With cases rising, so is the number of patients in the hospital with Covid-19. But, at least so far, hospitalizations are not rising as rapidly as infections, lending credence to the theory that omicron leads to less severe disease, particularly for vaccinated people. Deaths have barely budged over the last month, with about 1,250 new deaths being reported every day as of January 3, essentially unchanged from the 1,125 daily average on December 3. While there is always a time lag between new reported cases and the data showing more serious illness, the evidence, including biological research findings, that omicron poses less of a threat to each individual patient is only growing.”

America doesn’t have enough teachers to keep schools open

“Studies in the US and around the world have found that student learning suffered when classes were remote, and many teachers were no fan of the system either, with educators ranking the challenges of virtual instruction among their top pandemic stressors in one recent study. At the same time, some fear that in-person school during omicron may simply become untenable. Sheikh’s school has one nurse for 2,500 students, making it nearly impossible to do any real contact tracing. “There’s no way to contain these Covid cases,” she said.”

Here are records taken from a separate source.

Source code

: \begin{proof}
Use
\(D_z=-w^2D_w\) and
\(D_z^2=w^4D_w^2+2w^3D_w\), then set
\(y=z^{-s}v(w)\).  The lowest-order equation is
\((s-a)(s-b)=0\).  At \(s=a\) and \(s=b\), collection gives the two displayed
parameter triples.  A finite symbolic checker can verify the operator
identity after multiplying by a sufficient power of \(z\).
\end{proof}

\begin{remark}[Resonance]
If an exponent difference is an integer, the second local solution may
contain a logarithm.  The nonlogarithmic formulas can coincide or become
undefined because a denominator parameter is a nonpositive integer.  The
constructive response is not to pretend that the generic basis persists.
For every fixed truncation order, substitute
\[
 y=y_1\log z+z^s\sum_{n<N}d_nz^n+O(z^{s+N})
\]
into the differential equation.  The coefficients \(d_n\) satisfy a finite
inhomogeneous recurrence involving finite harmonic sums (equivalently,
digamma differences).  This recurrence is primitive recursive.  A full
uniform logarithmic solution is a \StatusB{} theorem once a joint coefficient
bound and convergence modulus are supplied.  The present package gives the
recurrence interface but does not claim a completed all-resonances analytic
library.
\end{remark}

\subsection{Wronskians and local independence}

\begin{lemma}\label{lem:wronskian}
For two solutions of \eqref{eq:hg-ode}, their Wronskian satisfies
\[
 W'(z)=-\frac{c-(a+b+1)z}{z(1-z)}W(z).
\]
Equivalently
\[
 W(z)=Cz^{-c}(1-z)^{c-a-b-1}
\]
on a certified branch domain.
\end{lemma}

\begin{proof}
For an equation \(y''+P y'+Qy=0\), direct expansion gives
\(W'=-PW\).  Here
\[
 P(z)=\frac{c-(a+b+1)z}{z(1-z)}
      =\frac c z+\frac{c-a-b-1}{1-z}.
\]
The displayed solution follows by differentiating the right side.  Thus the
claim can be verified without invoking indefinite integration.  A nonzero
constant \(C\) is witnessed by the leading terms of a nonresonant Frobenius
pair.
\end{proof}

Congress is on the brink of an immense health policy failure

“The coronavirus pandemic has fully exposed the flaws in the US health care system and deepened many of its disparities. Yet there is a serious possibility, now that Sen. Joe Manchin (D-WV) has rendered the current version of the Build Back Better Act dead, that the current Congress will not pass any long-term provisions to cover more people, make health care more affordable, or better prepare the nation for the next pandemic.

Though they have not attracted as much attention as other parts of the legislation, Democrats had written a wide-ranging health care section in Build Back Better. They were planning to patch up holes in the Affordable Care Act, extending assistance to middle-class families as well as people in poverty; to reduce drug costs for millions of Americans; and to make investments in the country’s health care infrastructure, with the goal of better preparing the US for the inevitable next pandemic.”

Against Faucism

“Last week, the CEOs of American Airlines and Southwest Airlines told Congress that they do not think mask requirements make much sense on airplanes, where the air filtration systems are superior to what is typically found in an intensive care unit.
“I think the case is very strong that masks don’t add much, if anything, in the air cabin environment,” said Gary Kelly, CEO of Southwest. “It is very safe and very high quality compared to any other indoor setting.”

Unwilling to let anyone undermine the case for keeping a government mandate in place, White House coronavirus advisor Anthony Fauci threw cold water on the idea.

“You have to be wearing a mask on a plane,” he said bluntly on television Sunday.

When ABC News’ Jon Karl asked Fauci specifically if he thought we would ever reach the point where we did not need to wear masks on planes, he responded: “I don’t think so. I think when you’re dealing with a closed space, even though the filtration is good, that you want to go that extra step when you have people—you know, you get a flight from Washington to San Francisco, it’s well over a five-hour flight. Even though you have a good filtration system, I still believe that masks are a prudent thing to do, and we should be doing it.”

This is Faucism distilled down to its very essence. For the government health bureaucrats who have given themselves sole authority over vast sectors of American life—from travel to education to entertainment to housing—it doesn’t matter what the CEOs of these companies think. It doesn’t matter what their customers want. It doesn’t matter if maskless air travel is, for the most part, quite safe (especially for the vaccinated). It doesn’t matter if the mask mandate makes air travel impossible for families with young children. All that matters is the calculus of the most risk-averse people: unelected public health experts at the Centers for Disease Control and Prevention (CDC) and the National Institutes of Health (NIH).

Like Fauci, NIH Director Frances Collins said this past weekend that air passengers should be masked—and should think twice about large gatherings, and even about going anywhere at all.”